Desde que Roma criou um aniversário para Jesus, a comemoração se espalhou pelos continentes, assumindo formas distintas, ora preservando elementos das culturas locais, ora simbolizando processos de sincretismo, a mistura entre tradições religiosas, rituais e imaginários distintos
Em se tratando da história como ciência, em contrário do que pensa o senso comum, os historiadores não estão preocupados em explicar os fenômenos atuais pelas suas origens; o historiador Marc Bloch chamava a isto de “ídolo das origens”, como se o momento inicial de algo contivesse, por si só, a chave definitiva do seu significado. Bloch criticou essa obsessão genealógica porque ela acaba por ignorar as transformações, permanências e usos posteriores que dão sentido histórico aos fenômenos, como ocorre, por exemplo, com o Natal, frequentemente explicado apenas a partir de suas origens, sem considerar os múltiplos significados históricos, religiosos e culturais que assumiu ao longo do tempo. Uma festa de aniversário para Jesus é uma criação bastante posterior aos escritos dos Evangelhos (Mateus, Marcos, Lucas e João), e, como parece cultural que a festa feita para as crianças é na verdade uma desculpa para os adultos se divertirem, os tais logo esqueceram o menino na manjedoura em troca de um bom velhinho barbudo e presenteador.

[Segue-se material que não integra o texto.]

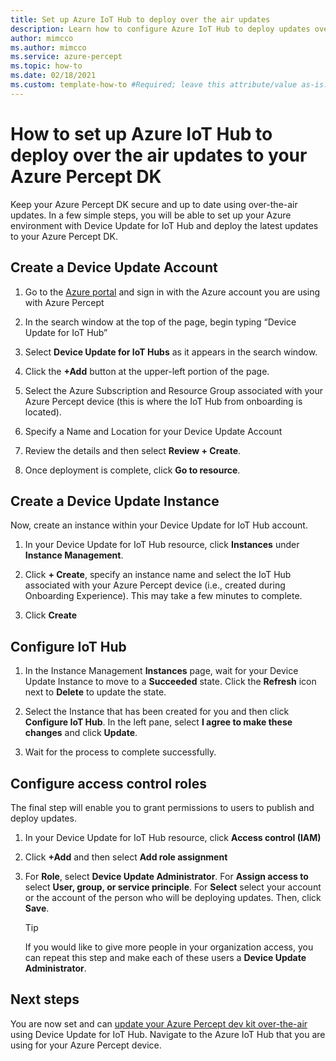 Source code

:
 ```yaml
---
title: Set up Azure IoT Hub to deploy over the air updates
description: Learn how to configure Azure IoT Hub to deploy updates over the air to Azure Percept DK
author: mimcco
ms.author: mimcco
ms.service: azure-percept
ms.topic: how-to
ms.date: 02/18/2021
ms.custom: template-how-to #Required; leave this attribute/value as-is.
---
```


# How to set up Azure IoT Hub to deploy over the air updates to your Azure Percept DK
Keep your Azure Percept DK secure and up to date using over-the-air updates. In a few simple steps, you will be able to set up your Azure environment with Device Update for IoT Hub and deploy the latest updates to your Azure Percept DK.

## Create a Device Update Account

1. Go to the [Azure portal](https://portal.azure.com) and sign in with the Azure account you are using with Azure Percept 

1. In the search window at the top of the page, begin typing “Device Update for IoT Hub”

1. Select **Device Update for IoT Hubs** as it appears in the search window.

1. Click the **+Add** button at the upper-left portion of the page.

1. Select the Azure Subscription and Resource Group associated with your Azure Percept device (this is where the IoT Hub from onboarding is located).

1. Specify a Name and Location for your Device Update Account

1. Review the details and then select **Review + Create**.
 
1. Once deployment is complete, click **Go to resource**.
 
## Create a Device Update Instance
Now, create an instance within your Device Update for IoT Hub account.

1. In your Device Update for IoT Hub resource, click **Instances** under **Instance Management**.
 
1. Click **+ Create**, specify an instance name and select the IoT Hub associated with your Azure Percept device (i.e., created during Onboarding Experience). This may take a few minutes to complete.
 
1. Click **Create**

## Configure IoT Hub

1. In the Instance Management **Instances** page, wait for your Device Update Instance to move to a **Succeeded** state. Click the **Refresh** icon next to **Delete** to update the state.
 
1. Select the Instance that has been created for you and then click **Configure IoT Hub**. In the left pane, select **I agree to make these changes** and click **Update**.
 
1. Wait for the process to complete successfully.
 
## Configure access control roles
The final step will enable you to grant permissions to users to publish and deploy updates.

1. In your Device Update for IoT Hub resource, click **Access control (IAM)**
 
2. Click **+Add** and then select **Add role assignment**
 
3. For **Role**, select **Device Update Administrator**. For **Assign access to** select **User, group, or service principle**. For **Select** select your account or the account of the person who will be deploying updates. Then, click **Save**. 

	> [!TIP]
    > If you would like to give more people in your organization access, you can repeat this step and make each of these users a **Device Update Administrator**.

## Next steps

You are now set and can [update your Azure Percept dev kit over-the-air](./how-to-update-over-the-air.md) using Device Update for IoT Hub. Navigate to the Azure IoT Hub that you are using for your Azure Percept device.
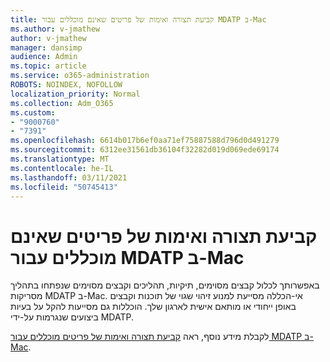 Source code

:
 ```yaml
---
title: קביעת תצורה ואימות של פריטים שאינם מוכללים עבור MDATP ב-Mac
ms.author: v-jmathew
author: v-jmathew
manager: dansimp
audience: Admin
ms.topic: article
ms.service: o365-administration
ROBOTS: NOINDEX, NOFOLLOW
localization_priority: Normal
ms.collection: Adm_O365
ms.custom:
- "9000760"
- "7391"
ms.openlocfilehash: 6614b017b6ef0aa71ef75887588d796d0d491279
ms.sourcegitcommit: 6312ee31561db36104f32282d019d069ede69174
ms.translationtype: MT
ms.contentlocale: he-IL
ms.lasthandoff: 03/11/2021
ms.locfileid: "50745413"
---
```

# <a name="configure-and-validate-exclusions-for-mdatp-on-a-mac"></a>קביעת תצורה ואימות של פריטים שאינם מוכללים עבור MDATP ב-Mac

באפשרותך לכלול קבצים מסוימים, תיקיות, תהליכים וקבצים מסוימים שנפתחו בתהליך מסריקות MDATP ב-Mac. אי-הכללה מסייעת למנוע זיהוי שגוי של תוכנות וקבצים באופן ייחודי או מותאם אישית לארגון שלך. הוכללות גם מסייעות להקל על בעיות ביצועים שנגרמות על-ידי MDATP.

לקבלת מידע נוסף, ראה [קביעת תצורה ואימות של פריטים מוכללים עבור MDATP ב-Mac](https://go.microsoft.com/fwlink/?linkid=2144616).
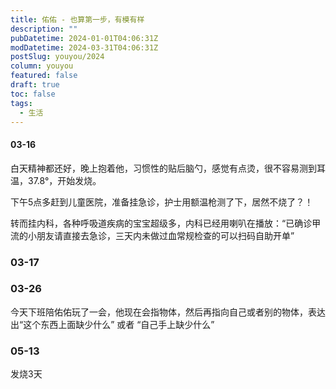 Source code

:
 ```yaml
---
title: 佑佑 - 也算第一步，有模有样
description: ""
pubDatetime: 2024-01-01T04:06:31Z
modDatetime: 2024-03-31T04:06:31Z
postSlug: youyou/2024
column: youyou
featured: false
draft: true
toc: false
tags:
  - 生活
---
```


#### 03-16

白天精神都还好，晚上抱着他，习惯性的贴后脑勺，感觉有点烫，很不容易测到耳温，37.8°，开始发烧。

下午5点多赶到儿童医院，准备挂急诊，护士用额温枪测了下，居然不烧了？！

转而挂内科，各种呼吸道疾病的宝宝超级多，内科已经用喇叭在播放：“已确诊甲流的小朋友请直接去急诊，三天内未做过血常规检查的可以扫码自助开单”

### 03-17

### 03-26

今天下班陪佑佑玩了一会，他现在会指物体，然后再指向自己或者别的物体，表达出“这个东西上面缺少什么” 或者 “自己手上缺少什么”

### 05-13

发烧3天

O ponto é: não existe qualquer indício a favor da data de 25 de dezembro como dia do nascimento de Jesus; aliás, o único texto bíblico que historiadores e teólogos apontam como possível indício de uma data, acaba por descreditar ainda mais o mês de dezembro: isto porque Maria, uma jovem de aproximadamente catorze anos, teria dado à luz num estábulo, tarde da noite, quando pastores cuidavam de ovelhas; em dezembro a região de Belém podia atingir até 0 ºC. É justamente a época em que pastores deveriam estar com ovelhas guardadas no estábulo, e não pastando. Jesus teria nascido, portanto, ou na primavera (março a maio) ou no verão (junho a setembro).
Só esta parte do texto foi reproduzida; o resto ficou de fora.